Éramos quatro irmãos, uma escadinha. Algumas vezes, roupa que não cabia mais em um podia ser de boa serventia para o que vinha depois. Não com todas as peças, mas com as mais resistentes ao uso, ao desgaste e ao gênero. Ao gênero? Sim, calça que ficava curta para mim, o mais velho, só podia ficar para o terceiro da fila porque o segundo lugar era de minha irmã e isso quebrava a corrente. Mas essas heranças não valiam para os agasalhos porque aí minha mãe fazia questão de renovar nosso vestuário.

Era bonito vê-la tricotando. Aqueles fios de lã iam escorregando dos novelos para submeterem-se à parceria de dedos e agulhas que em rápidas manobras iam transformando aqueles cordões em meias, blusas, cachecóis, luvas, gorros, pulôveres. Podiam ser peças monocromáticas como as luvas ou com mais de uma cor, dependendo da inspiração de Dona Nalva e dos novelos disponíveis.

Como eram mágicas aquelas mãos. Lembro-me que algumas vezes nos chamava. Pedia a presença do futuro usuário.

— Vem aqui para eu ver como é que está ficando.

Com a peça ainda presa às agulhas, estendia a confecção sobre o “freguês” para ver se as medidas estavam corretas. Sentia orgulho em fazer isso. Essas experimentações podiam vir acompanhadas de um abraço, um beijo, um afago, nunca com indiferença. Dona Nalva sabia também aquecer nossos corações.

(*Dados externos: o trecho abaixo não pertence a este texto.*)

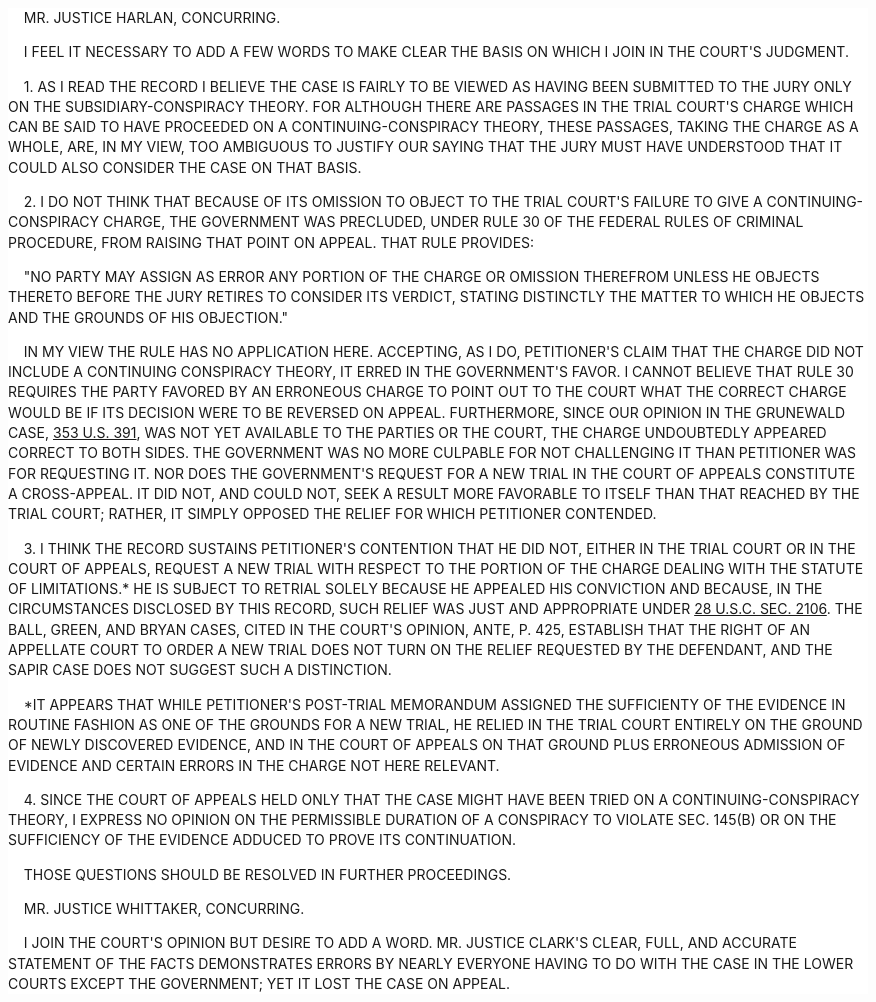     MR. JUSTICE HARLAN, CONCURRING.

    I FEEL IT NECESSARY TO ADD A FEW WORDS TO MAKE CLEAR THE BASIS ON WHICH I JOIN IN THE COURT'S JUDGMENT.

    1.  AS I READ THE RECORD I BELIEVE THE CASE IS FAIRLY TO BE VIEWED AS HAVING BEEN SUBMITTED TO THE JURY ONLY ON THE SUBSIDIARY-CONSPIRACY THEORY.  FOR ALTHOUGH THERE ARE PASSAGES IN THE TRIAL COURT'S CHARGE WHICH CAN BE SAID TO HAVE PROCEEDED ON A CONTINUING-CONSPIRACY THEORY, THESE PASSAGES, TAKING THE CHARGE AS A WHOLE, ARE, IN MY VIEW, TOO AMBIGUOUS TO JUSTIFY OUR SAYING THAT THE JURY MUST HAVE UNDERSTOOD THAT IT COULD ALSO CONSIDER THE CASE ON THAT BASIS.

    2.  I DO NOT THINK THAT BECAUSE OF ITS OMISSION TO OBJECT TO THE TRIAL COURT'S FAILURE TO GIVE A CONTINUING-CONSPIRACY CHARGE, THE GOVERNMENT WAS PRECLUDED, UNDER RULE 30 OF THE FEDERAL RULES OF CRIMINAL PROCEDURE, FROM RAISING THAT POINT ON APPEAL.  THAT RULE PROVIDES:

    "NO PARTY MAY ASSIGN AS ERROR ANY PORTION OF THE CHARGE OR OMISSION THEREFROM UNLESS HE OBJECTS THERETO BEFORE THE JURY RETIRES TO CONSIDER ITS VERDICT, STATING DISTINCTLY THE MATTER TO WHICH HE OBJECTS AND THE GROUNDS OF HIS OBJECTION."

    IN MY VIEW THE RULE HAS NO APPLICATION HERE.  ACCEPTING, AS I DO, PETITIONER'S CLAIM THAT THE CHARGE DID NOT INCLUDE A CONTINUING CONSPIRACY THEORY, IT ERRED IN THE GOVERNMENT'S FAVOR.  I CANNOT BELIEVE THAT RULE 30 REQUIRES THE PARTY FAVORED BY AN ERRONEOUS CHARGE TO POINT OUT TO THE COURT WHAT THE CORRECT CHARGE WOULD BE IF ITS DECISION WERE TO BE REVERSED ON APPEAL.  FURTHERMORE, SINCE OUR OPINION IN THE GRUNEWALD CASE, [353 U.S. 391][/us/courts/scotus/usReporter/353/391], WAS NOT YET AVAILABLE TO THE PARTIES OR THE COURT, THE CHARGE UNDOUBTEDLY APPEARED CORRECT TO BOTH SIDES.  THE GOVERNMENT WAS NO MORE CULPABLE FOR NOT CHALLENGING IT THAN PETITIONER WAS FOR REQUESTING IT.  NOR DOES THE GOVERNMENT'S REQUEST FOR A NEW TRIAL IN THE COURT OF APPEALS CONSTITUTE A CROSS-APPEAL.  IT DID NOT, AND COULD NOT, SEEK A RESULT MORE FAVORABLE TO ITSELF THAN THAT REACHED BY THE TRIAL COURT; RATHER, IT SIMPLY OPPOSED THE RELIEF FOR WHICH PETITIONER CONTENDED.

    3.  I THINK THE RECORD SUSTAINS PETITIONER'S CONTENTION THAT HE DID NOT, EITHER IN THE TRIAL COURT OR IN THE COURT OF APPEALS, REQUEST A NEW TRIAL WITH RESPECT TO THE PORTION OF THE CHARGE DEALING WITH THE STATUTE OF LIMITATIONS.\*  HE IS SUBJECT TO RETRIAL SOLELY BECAUSE HE APPEALED HIS CONVICTION AND BECAUSE, IN THE CIRCUMSTANCES DISCLOSED BY THIS RECORD, SUCH RELIEF WAS JUST AND APPROPRIATE UNDER [28 U.S.C. SEC. 2106][/us/usc/t28/s2106].  THE BALL, GREEN, AND BRYAN CASES, CITED IN THE COURT'S OPINION, ANTE, P. 425, ESTABLISH THAT THE RIGHT OF AN APPELLATE COURT TO ORDER A NEW TRIAL DOES NOT TURN ON THE RELIEF REQUESTED BY THE DEFENDANT, AND THE SAPIR CASE DOES NOT SUGGEST SUCH A DISTINCTION.

    \*IT APPEARS THAT WHILE PETITIONER'S POST-TRIAL MEMORANDUM ASSIGNED THE SUFFICIENTY OF THE EVIDENCE IN ROUTINE FASHION AS ONE OF THE GROUNDS FOR A NEW TRIAL, HE RELIED IN THE TRIAL COURT ENTIRELY ON THE GROUND OF NEWLY DISCOVERED EVIDENCE, AND IN THE COURT OF APPEALS ON THAT GROUND PLUS ERRONEOUS ADMISSION OF EVIDENCE AND CERTAIN ERRORS IN THE CHARGE NOT HERE RELEVANT.

    4.  SINCE THE COURT OF APPEALS HELD ONLY THAT THE CASE MIGHT HAVE BEEN TRIED ON A CONTINUING-CONSPIRACY THEORY, I EXPRESS NO OPINION ON THE PERMISSIBLE DURATION OF A CONSPIRACY TO VIOLATE SEC. 145(B) OR ON THE SUFFICIENCY OF THE EVIDENCE ADDUCED TO PROVE ITS CONTINUATION.

    THOSE QUESTIONS SHOULD BE RESOLVED IN FURTHER PROCEEDINGS.

    MR. JUSTICE WHITTAKER, CONCURRING.

    I JOIN THE COURT'S OPINION BUT DESIRE TO ADD A WORD.  MR. JUSTICE CLARK'S CLEAR, FULL, AND ACCURATE STATEMENT OF THE FACTS DEMONSTRATES ERRORS BY NEARLY EVERYONE HAVING TO DO WITH THE CASE IN THE LOWER COURTS EXCEPT THE GOVERNMENT; YET IT LOST THE CASE ON APPEAL.


[/us/courts/scotus/usReporter/361/416]: https://publicdocs.github.io/go/links?ns=uslm-x&ref=%2Fus%2Fcourts%2Fscotus%2FusReporter%2F361%2F416
[/us/usc/t28/s2106]: https://publicdocs.github.io/go/links?ns=uslm&ref=%2Fus%2Fusc%2Ft28%2Fs2106
[/us/courts/scotus/usReporter/348/373]: https://publicdocs.github.io/go/links?ns=uslm-x&ref=%2Fus%2Fcourts%2Fscotus%2FusReporter%2F348%2F373
[/us/usc/t18/s1001]: https://publicdocs.github.io/go/links?ns=uslm&ref=%2Fus%2Fusc%2Ft18%2Fs1001
[/us/courts/scotus/usReporter/353/391]: https://publicdocs.github.io/go/links?ns=uslm-x&ref=%2Fus%2Fcourts%2Fscotus%2FusReporter%2F353%2F391
[/us/courts/scotus/usReporter/359/982]: https://publicdocs.github.io/go/links?ns=uslm-x&ref=%2Fus%2Fcourts%2Fscotus%2FusReporter%2F359%2F982
[/us/usc/t28/s2106]: https://publicdocs.github.io/go/links?ns=uslm&ref=%2Fus%2Fusc%2Ft28%2Fs2106
[/us/courts/scotus/usReporter/163/662]: https://publicdocs.github.io/go/links?ns=uslm-x&ref=%2Fus%2Fcourts%2Fscotus%2FusReporter%2F163%2F662
[/us/courts/scotus/usReporter/355/184]: https://publicdocs.github.io/go/links?ns=uslm-x&ref=%2Fus%2Fcourts%2Fscotus%2FusReporter%2F355%2F184
[/us/courts/scotus/usReporter/338/552]: https://publicdocs.github.io/go/links?ns=uslm-x&ref=%2Fus%2Fcourts%2Fscotus%2FusReporter%2F338%2F552
[/us/usc/t28/s2106]: https://publicdocs.github.io/go/links?ns=uslm&ref=%2Fus%2Fusc%2Ft28%2Fs2106
[/us/courts/scotus/usReporter/348/373]: https://publicdocs.github.io/go/links?ns=uslm-x&ref=%2Fus%2Fcourts%2Fscotus%2FusReporter%2F348%2F373
[/us/courts/scotus/usReporter/317/264]: https://publicdocs.github.io/go/links?ns=uslm-x&ref=%2Fus%2Fcourts%2Fscotus%2FusReporter%2F317%2F264
[/us/courts/scotus/usReporter/353/391]: https://publicdocs.github.io/go/links?ns=uslm-x&ref=%2Fus%2Fcourts%2Fscotus%2FusReporter%2F353%2F391
[/us/usc/t28/s2106]: https://publicdocs.github.io/go/links?ns=uslm&ref=%2Fus%2Fusc%2Ft28%2Fs2106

De quantos anos lá para trás fui desenrolar o novelo de minhas recordações? Sei lá. Uns sessenta, talvez. Acabei encontrando Dona Nalva, minha primeira heroína. E o que me fez embarcar nessa viagem no tempo? Muito simples, nesses dias, até por aqui a temperatura baixou um pouquinho além do costumeiro nesse tempo das águas. Senti um pouquinho de frio. Fui procurar uma blusa e acabei encontrando essas lembranças. Vi minha mãe com suas agulhas. Consegui até me lembrar de sua voz.

Tempos difíceis, aqueles. Veio a “revolução” de 64. Meu pai feito preso político em um navio ancorado na costa santista, o Raul Soares. Nem naqueles meses, Dona Nalva abandonou suas agulhas. Teve que “trabalhar fora”; então, só trocou o quintal nas manhãs de sol por algum canto da casa naquelas noites frias de temperaturas e de esperanças. Mas soube nos manter aquecidos.

Foi um tempo de resistência. Mas Dona Nalva cansou e numa dessas manhãs azuis de inverno, ela decidiu que viver não era tão importante assim.

Essas foram as reminiscências que me ocorreram nesses dias em que um friozinho de pouca monta andou rondando meus travesseiros. Fui eu quem acabou tricotando. Tricotando palavras e saudades.